FOMO and Superficiality
The New York Times defines the fear of missing out, or FOMO, as “the blend of anxiety, inadequacy, and irritation that can flare up while skimming social media.” Social media is bombarded with posts of raging parties and enviable vacations, often making people feel too bland or unexciting. It induces a feeling of “I should be doing that right now,” which in the worst case has even turned into a midlife crisis for some.
People often seem to forget that social media is primarily fake, and you only see the side of people that they want you to see. It’s a polished version of our reality. Social media has conveniently normalized narcissism and superficiality. People now are too focused on constructing a whole new persona and an ideal and perfect life that they have stopped living in the moment. Creating post-worthy moments to get validation from others in the form of likes and comments is questionably distorting our values.

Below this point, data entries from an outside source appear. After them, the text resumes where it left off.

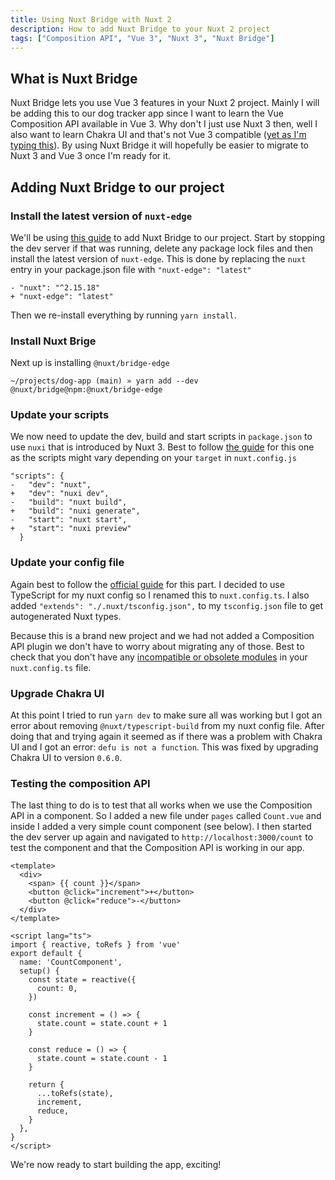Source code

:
 ```yaml
---
title: Using Nuxt Bridge with Nuxt 2
description: How to add Nuxt Bridge to your Nuxt 2 project
tags: ["Composition API", "Vue 3", "Nuxt 3", "Nuxt Bridge"]
---
```


## What is Nuxt Bridge

Nuxt Bridge lets you use Vue 3 features in your Nuxt 2 project. Mainly I will be adding this to our dog tracker app since I want to learn the Vue Composition API available in Vue 3. Why don't I just use Nuxt 3 then, well I also want to learn Chakra UI and that's not Vue 3 compatible ([yet as I'm typing this](https://github.com/chakra-ui/chakra-ui-vue-next)). By using Nuxt Bridge it will hopefully be easier to migrate to Nuxt 3 and Vue 3 once I'm ready for it.

## Adding Nuxt Bridge to our project

### Install the latest version of `nuxt-edge`

We'll be using [this guide](https://v3.nuxtjs.org/bridge/overview) to add Nuxt Bridge to our project. Start by stopping the dev server if that was running, delete any package lock files and then install the latest version of `nuxt-edge`. This is done by replacing the `nuxt` entry in your package.json file with `"nuxt-edge": "latest"`

```json[package.json]
- "nuxt": "^2.15.18"
+ "nuxt-edge": "latest"
```

Then we re-install everything by running `yarn install`.

### Install Nuxt Brige

Next up is installing `@nuxt/bridge-edge`

```shell
~/projects/dog-app (main) » yarn add --dev @nuxt/bridge@npm:@nuxt/bridge-edge
```

### Update your scripts

We now need to update the dev, build and start scripts in `package.json` to use `nuxi` that is introduced by Nuxt 3. Best to follow [the guide](https://v3.nuxtjs.org/bridge/overview#nuxi) for this one as the scripts might vary depending on your `target` in `nuxt.config.js`

```
"scripts": {
-   "dev": "nuxt",
+   "dev": "nuxi dev",
-   "build": "nuxt build",
+   "build": "nuxi generate",
-   "start": "nuxt start",
+   "start": "nuxi preview"
  }
```

### Update your config file

Again best to follow the [official guide](https://v3.nuxtjs.org/bridge/overview#update-nuxtconfig) for this part. I decided to use TypeScript for my nuxt config so I renamed this to `nuxt.config.ts`. I also added `"extends": "./.nuxt/tsconfig.json",` to my `tsconfig.json` file to get autogenerated Nuxt types.

Because this is a brand new project and we had not added a Composition API plugin we don't have to worry about migrating any of those. Best to check that you don't have any [incompatible or obsolete modules](https://v3.nuxtjs.org/bridge/overview#remove-incompatible-and-obsolete-modules) in your `nuxt.config.ts` file.

### Upgrade Chakra UI

At this point I tried to run `yarn dev` to make sure all was working but I got an error about removing `@nuxt/typescript-build` from my nuxt config file. After doing that and trying again it seemed as if there was a problem with Chakra UI and I got an error: `defu is not a function`. This was fixed by upgrading Chakra UI to version `0.6.0`.

### Testing the composition API

The last thing to do is to test that all works when we use the Composition API in a component. So I added a new file under `pages` called `Count.vue` and inside I added a very simple count component (see below). I then started the dev server up again and navigated to `http://localhost:3000/count` to test the component and that the Composition API is working in our app.

```ts[Count.vue]
<template>
  <div>
    <span> {{ count }}</span>
    <button @click="increment">+</button>
    <button @click="reduce">-</button>
  </div>
</template>

<script lang="ts">
import { reactive, toRefs } from 'vue'
export default {
  name: 'CountComponent',
  setup() {
    const state = reactive({
      count: 0,
    })

    const increment = () => {
      state.count = state.count + 1
    }

    const reduce = () => {
      state.count = state.count - 1
    }

    return {
      ...toRefs(state),
      increment,
      reduce,
    }
  },
}
</script>
```

We're now ready to start building the app, exciting!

Social media has undoubtedly become a platform for ‘flexing’ your money, the same prevailing in teens. It is pretty common to see someone proudly posting pictures of their new car, watch, or phone. Some influencers these days buy things from luxury brands, often in bulk, and show them off on social media. Unfortunately, though, they usually just rent them for some time when they cannot afford them. The influenced and vulnerable audience tends to develop a materialistic mindset and aspires to be like their role models. This is a very toxic mindset because failure to achieve a ‘rich’ life often makes people feel pathetic. Know how to be a minimalist.
The Hustle Culture
Hustle culture glorifies overworking and workaholism to achieve one’s goals. If you see an Instagram post telling you to stop going out on weekends and work, or Elon Musk tweeting about the need to work at least 80 hours a week if you want to ‘change the world, it is all a part of hustle culture. You might think, “What is wrong with that?” The truth is, modern hustle culture can be very misleading. It promotes the quantity over quality mindset. It can deceive you into thinking that hard work is equivalent to success, whereas, in today’s world, it is smart work that is more valued. Social media portrays a life in which obsessive productivity and toxic positivity are glamorized. Working hard is essential for growth, but hustling, just for the sake of hustling, won’t get you anywhere.
Constantly comparing our lives to others has never been easier. It has become alarmingly damaging for our self-esteem as we compare ourselves to all these unrealistic expectations from the internet. A very typical trait we all have is that the more variety of people we come across, the more we try to compare them to us. Especially when it comes to body size, these unrealistic expectations and altered realities make us insecure about our own bodies and even dysmorphic in several cases. Eating disorder rates have shot up, high and social media is very much linked to it. Learn about Body shaming and body positivity.
The Good Side
Now that people are slowly beginning to recognize these problems, they are also finding solutions. It is no doubt that social media has actually served its purpose- connecting people all over the world and has created an extensive community to which everyone belongs. It has given us a platform to assert our ideas and have fun in general. So it is safe to say that human interaction and socialization have been strengthened. In response to the toxic body standards floating around, some influencers promote body positivity in the best ways. Accessing resources for a better life and mental health has never been easier. If used properly, it actually helps by providing an escape from all the stress life has to offer. You can always use social media to increase your productivity or growth in general. However, you can always have Social Media Detox.
Social media is like a double-edged sword. It is a powerful tool that can build you or ruin you. On the one hand, it helps you combat loneliness; it can also increase loneliness. The force of social media is not getting any weaker in the coming years. It only makes us realize how important it is that we know its pros and cons and not exploit it. So, as you know the effects of social media on mental health, its usage is in your hands, and so is your mental health.